Pronto estamos en la autopista. Las luces de la ciudad me ciegan y las repentinas ráfagas de viento me hacen temblar. Hace un frío que pela, incluso con la gran y cómoda sudadera con capucha de Theo envuelta a mi alrededor.
Chillo cuando pisa el acelerador con más fuerza, lo que nos hace acelerar aún más. Aprieto los brazos alrededor del torso de Theo y le oigo reírse profundamente a través de la música.
Ir en moto es jodidamente aterrador. Ver el mundo pasar tan rápido es inquietante; hace que todo parezca irreal, como si estuviera viviendo en un sueño, pero a la vez en una pesadilla.
«Ve más despacio, tengo miedo», le digo, con la voz temblorosa, mientras nos detenemos en un semáforo en rojo.
Theo estira el brazo hacia atrás y apoya la palma de la mano en mi pierna. Me frota la tela de los vaqueros con movimientos circulares relajantes.
«Estarás bien, cariño», me asegura con voz suave y tierna.
«No dejaré que te pase nada malo, confía en mí».
Sus palabras y el consuelo de su tacto me transmiten una oleada de tranquilidad, haciéndome relajarme, aunque solo sea un poco. El semáforo se pone en verde y Theo arranca de nuevo.
Empieza a sonar «Reflections» de The Neighbourhood y me prometo mentalmente guardar su lista de reproducción porque esta canción me está impactando.
Miro a mi alrededor, incapaz de evitar admirar la belleza de la ciudad. Los altos edificios, las luces cuadradas que se asoman en la noche, todo contribuye a la atmósfera.
Elisia
Se me corta la respiración. No hablo por un momento, y siento la mano de Theo deslizarse lentamente por debajo de mi sudadera con capucha. Traza pequeñas formas en mi estómago, calmándome y tranquilizándome.

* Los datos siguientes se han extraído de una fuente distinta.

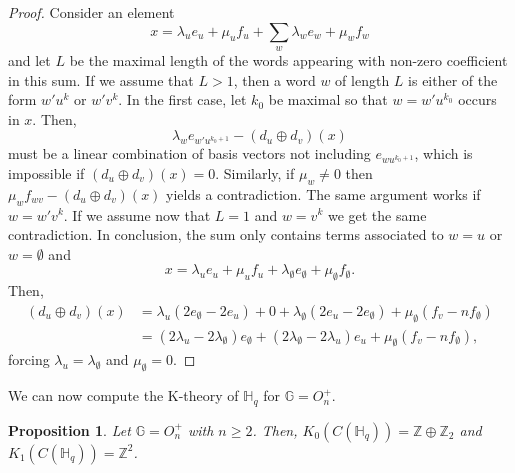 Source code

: \documentclass[a4paper, 11pt]{amsart}
\theoremstyle{plain}
\newtheorem{prop}[thm]{Proposition}
\theoremstyle{definition}
\theoremstyle{remark}
\newcommand{\G}{\mathbb{G}}
\newcommand{\HH}{\mathbb{H}}
\newcommand{\Z}{\mathbb{Z}}
\begin{document}
\begin{proof}
Consider an element
\begin{equation*}
x = \lambda_{u}e_{u} + \mu_{u}f_{u} + \sum_{w}\lambda_{w}e_{w} + \mu_{w}f_{w}
\end{equation*}
and let $L$ be the maximal length of the words appearing with non-zero coefficient in this sum. If we assume that $L > 1$, then a word $w$ of length $L$ is either of the form $w'u^{k}$ or $w'v^{k}$. In the first case, let $k_{0}$ be maximal so that $w = w'u^{k_{0}}$ occurs in $x$. Then,
\begin{equation*}
\lambda_{w}e_{w'u^{k_{0}+1}} - (d_{u}\oplus d_{v})(x)
\end{equation*}
must be a linear combination of basis vectors not including $e_{wu^{k_{0}+1}}$, which is impossible if $(d_{u}\oplus d_{v})(x) = 0$. Similarly, if $\mu_{w}\neq 0$ then $\mu_{w}f_{wv} - (d_{u}\oplus d_{v})(x)$ yields a contradiction. The same argument works if $w = w'v^{k}$. If we assume now that $L = 1$ and $w = v^{k}$ we get the same contradiction. In conclusion, the sum only contains terms associated to $w = u$ or $w = \emptyset$ and
\begin{equation*}
x = \lambda_{u} e_{u} + \mu_{u}f_{u} + \lambda_{\emptyset}e_{\emptyset} + \mu_{\emptyset}f_{\emptyset}.
\end{equation*}
Then,
\begin{align*}
(d_{u}\oplus d_{v})(x) & = \lambda_{u}(2e_{\emptyset} - 2e_{u}) + 0 + \lambda_{\emptyset}(2e_{u} - 2e_{\emptyset}) + \mu_{\emptyset}(f_{v} - nf_{\emptyset}) \\
& = (2\lambda_{u} - 2\lambda_{\emptyset})e_{\emptyset} + (2\lambda_{\emptyset} - 2\lambda_{u})e_{u} + \mu_{\emptyset}(f_{v} - nf_{\emptyset}),
\end{align*}
forcing $\lambda_{u} = \lambda_{\emptyset}$ and $\mu_{\emptyset} = 0$.
\end{proof}

We can now compute the K-theory of $\HH_{q}$ for $\G = O_{n}^{+}$.

\begin{prop}
Let $\G = O_{n}^{+}$ with $n\geqslant 2$. Then, $K_{0}(C(\HH_{q})) = \Z\oplus\Z_{2}$ and $K_{1}(C(\HH_{q})) = \Z^{2}$.
\end{prop}
\end{document}
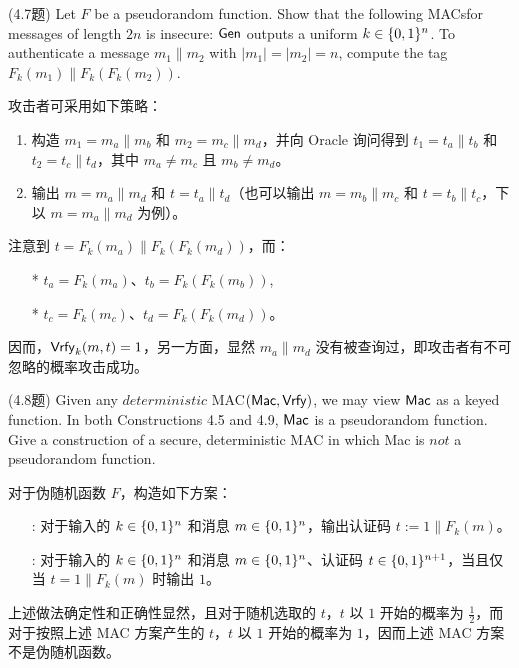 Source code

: \begin{questions}
    \question (4.7题) Let $F$ be a pseudorandom function. Show that the following MACsfor messages of length $2n$ is insecure: $\mathsf{Gen}$ outputs a uniform $k\in\{{0,1}\}^n$. To authenticate a message $m_1\parallel{m_2}$ with $|m_1|=|m_2|=n$, compute the tag $F_k(m_1)\parallel{F_k}(F_k(m_2))$.

        \begin{solution}
            \newline
            攻击者可采用如下策略：
            \begin{enumerate}
                \item 构造 $m_1=m_a\parallel{m_b}$ 和 $m_2=m_c\parallel{m_d}$，并向 Oracle 询问得到 $t_1=t_a\parallel{t_b}$ 和 $t_2=t_c\parallel{t_d}$，其中 $m_a\neq{m_c}$ 且 $m_b\neq{m_d}$。
                \item 输出 $m=m_a\parallel{m_d}$ 和 $t=t_a\parallel{t_d}$（也可以输出 $m=m_b\parallel{m_c}$ 和 $t=t_b\parallel{t_c}$，下以 $m=m_a\parallel{m_d}$ 为例）。
            \end{enumerate}
            注意到 $t=F_k(m_a)\parallel{F_k}(F_k(m_d))$，而：
            \begin{enumerate}
                \item[*] $t_a=F_k(m_a)$、$t_b=F_k(F_k(m_b))$,
                \item[*] $t_c=F_k(m_c)$、$t_d=F_k(F_k(m_d))$。
            \end{enumerate}
            因而，$\mathsf{Vrfy}_k(m,t)=1$，另一方面，显然 $m_a\parallel{m_d}$ 没有被查询过，即攻击者有不可忽略的概率攻击成功。
        \end{solution}

    \question (4.8题) Given any $deterministic$ MAC$(\mathsf{Mac},\mathsf{Vrfy})$, we may view $\mathsf{Mac}$ as a keyed function. In both Constructions 4.5 and 4.9, $\mathsf{Mac}$ is a pseudorandom function. Give a construction of a secure, deterministic MAC in which Mac is $not$ a pseudorandom function.

        \begin{solution}
            \newline
            对于伪随机函数 $F$，构造如下方案：
            \begin{enumerate}
                \item[\algo{Mac}:] 对于输入的 $k\in\{{0,1}\}^n$ 和消息 $m\in\{{0,1}\}^n$，输出认证码 $t:=1\parallel{F_k}(m)$。
                \item[\algo{Vrfy}:] 对于输入的 $k\in\{{0,1}\}^n$ 和消息 $m\in\{{0,1}\}^n$、认证码 $t\in\{{0,1}\}^{n+1}$，当且仅当 $t=1\parallel{F_k}(m)$ 时输出 $1$。
            \end{enumerate}
            上述做法确定性和正确性显然，且对于随机选取的 $t$，$t$ 以 $1$ 开始的概率为 $\frac{1}{2}$，而对于按照上述 MAC 方案产生的 $t$，$t$ 以 $1$ 开始的概率为 $1$，因而上述 MAC 方案不是伪随机函数。
        \end{solution}


\end{questions}
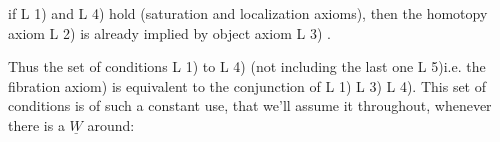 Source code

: if L 1) and L 4) hold (saturation and localization axioms), then
the homotopy axiom L 2) is already implied by  object
axiom L 3) .

Thus the set of conditions L 1) to L 4) (not including the last
one L 5)i.e. the fibration axiom) is equivalent to the conjunction
of L 1) L 3) L 4). This set of conditions is of such a constant use,
that we'll assume it throughout, whenever there is a $\underline{W}$ around:

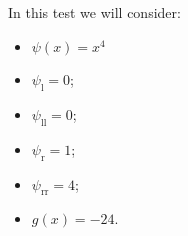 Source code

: \documentclass[12pt,a4paper]{article}
\newcommand{\psil}{\psi_\text{l}}
\newcommand{\psill}{\psi_{\text{ll}}}
\newcommand{\psir}{\psi_\text{r}}
\newcommand{\psirr}{\psi_{\text{rr}}}
\begin{document}

\pagebreak
In this test we will consider:
\begin{itemize}
\item $\psi(x)=x^4$
\item $\psil=0$;
\item $\psill=0$;
\item $\psir=1$;
\item $\psirr=4$;
\item $g(x)=-24$.
\end{itemize}


\end{document}
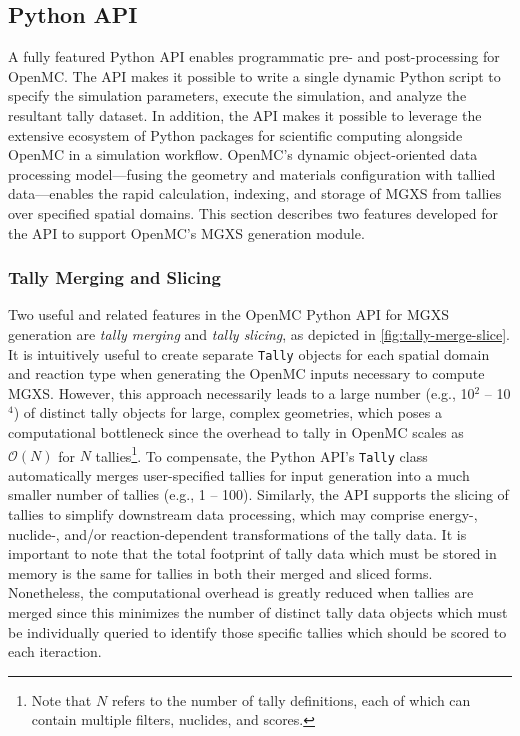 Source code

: \subsection{Python API}
\label{subsec:pyapi}

A fully featured Python API enables programmatic pre- and post-processing for OpenMC\cite{boyd2016bigdata}. The API makes it possible to write a single dynamic Python script to specify the simulation parameters, execute the simulation, and analyze the resultant tally dataset. In addition, the API makes it possible to leverage the extensive ecosystem of Python packages for scientific computing alongside OpenMC in a simulation workflow. OpenMC's dynamic object-oriented data processing model---fusing the geometry and materials configuration with tallied data---enables the rapid calculation, indexing, and storage of MGXS from tallies over specified spatial domains. This section describes two features developed for the API to support OpenMC's MGXS generation module.


\subsubsection{Tally Merging and Slicing}
\label{subsubsec:tally-slice-merge}

Two useful and related features in the OpenMC Python API for MGXS generation are \emph{tally merging} and \emph{tally slicing}, as depicted in \cref{fig:tally-merge-slice}. It is intuitively useful to create separate \texttt{Tally} objects for each spatial domain and reaction type when generating the OpenMC inputs necessary to compute MGXS. However, this approach necessarily leads to a large number (e.g., 10$^2$ -- 10$^4$) of distinct tally objects for large, complex geometries, which poses a computational bottleneck since the overhead to tally in OpenMC scales as $\mathcal{O}(N)$ for $N$ tallies\footnote{Note that $N$ refers to the number of tally definitions, each of which can contain multiple filters, nuclides, and scores.}. To compensate, the Python API's \texttt{Tally} class automatically merges user-specified tallies for input generation into a much smaller number of tallies (e.g., 1 -- 100). Similarly, the API supports the slicing of tallies to simplify downstream data processing, which may comprise energy-, nuclide-, and/or reaction-dependent transformations of the tally data. It is important to note that the total footprint of tally data which must be stored in memory is the same for tallies in both their merged and sliced forms. Nonetheless, the computational overhead is greatly reduced when tallies are merged since this minimizes the number of distinct tally data objects which must be individually queried to identify those specific tallies which should be scored to each iteraction.

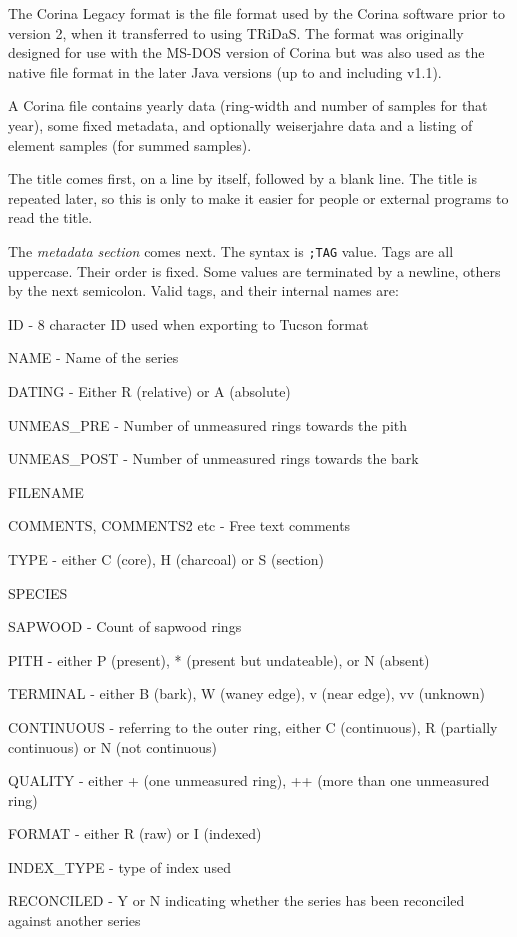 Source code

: The Corina Legacy format is the file format used by the Corina software prior to version 2, when it transferred to using TRiDaS. The format was originally designed for use with the MS-DOS version of Corina but was also used as the native file format in the later Java versions (up to and including v1.1).

A Corina file contains yearly data (ring-width and number of samples for that year), some fixed metadata, and optionally weiserjahre data and a listing of element samples (for summed samples).

The title comes first, on a line by itself, followed by a blank line. The title is repeated later, so this is only to make it easier for people or external programs to read the title.

The \emph{metadata section} comes next. The syntax is \verb|;TAG| value. Tags are all uppercase. Their order is fixed. Some values are terminated by a newline, others by the next semicolon. Valid tags, and their internal names are: 

\begin{itemize*}
 \item ID - 8 character ID used when exporting to Tucson format
\item  NAME - Name of the series
\item  DATING - Either R (relative) or A (absolute)
\item  UNMEAS\_PRE - Number of unmeasured rings towards the pith
\item  UNMEAS\_POST - Number of unmeasured rings towards the bark
\item  FILENAME
\item  COMMENTS, COMMENTS2 etc - Free text comments
\item  TYPE - either C (core), H (charcoal) or S (section)
\item  SPECIES
\item  SAPWOOD - Count of sapwood rings
\item  PITH - either P (present), * (present but undateable), or N (absent)
\item  TERMINAL - either B (bark), W (waney edge), v (near edge), vv (unknown)
\item  CONTINUOUS - referring to the outer ring, either C (continuous), R (partially continuous) or N (not continuous)
\item  QUALITY - either + (one unmeasured ring), ++ (more than one unmeasured ring)
\item  FORMAT - either R (raw) or I (indexed)
\item  INDEX\_TYPE - type of index used
\item  RECONCILED - Y or N indicating whether the series has been reconciled against another series 
\end{itemize*}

«No tienes que decírmelo. Lo entiendo, y siento haber sido insistente al respecto antes…»
Algo cambia en mi cuerpo, mi mente y mi alma. En ese momento, de repente quiero contárselo todo. Quiero contarle lo que pasó, cómo me sentí cuando pasó. Quiero hablar con él sobre ello.
—Quiero contártelo —susurro. Él tararea en respuesta, señalando que está escuchando.
—La razón por la que no he estado comiendo —hago una pausa.
—Son ellos, mis padres. Desde que he vuelto aquí, no han perdido la oportunidad de minar mi confianza en mí misma. Me muerdo el labio inferior e inhalo profundamente.
Theo aprieta más su mano sobre mi estómago y me da un beso suave en el lado de la cabeza. Me encanta que se limite a escuchar. Nunca he tenido a nadie, aparte de Sandra, que realmente me escuche.
Carraspeo.
—Hoy, cuando lo vi, hizo un comentario sobre mi cuerpo. Él… —Respiro hondo, odiando el hecho de que le esté dando tanta importancia a alguien como él.
—Dijo que debería empezar a pasar hambre otra vez…
Siento cómo Theo aprieta la mandíbula sobre mi cabeza, apretando los puños contra mi piel.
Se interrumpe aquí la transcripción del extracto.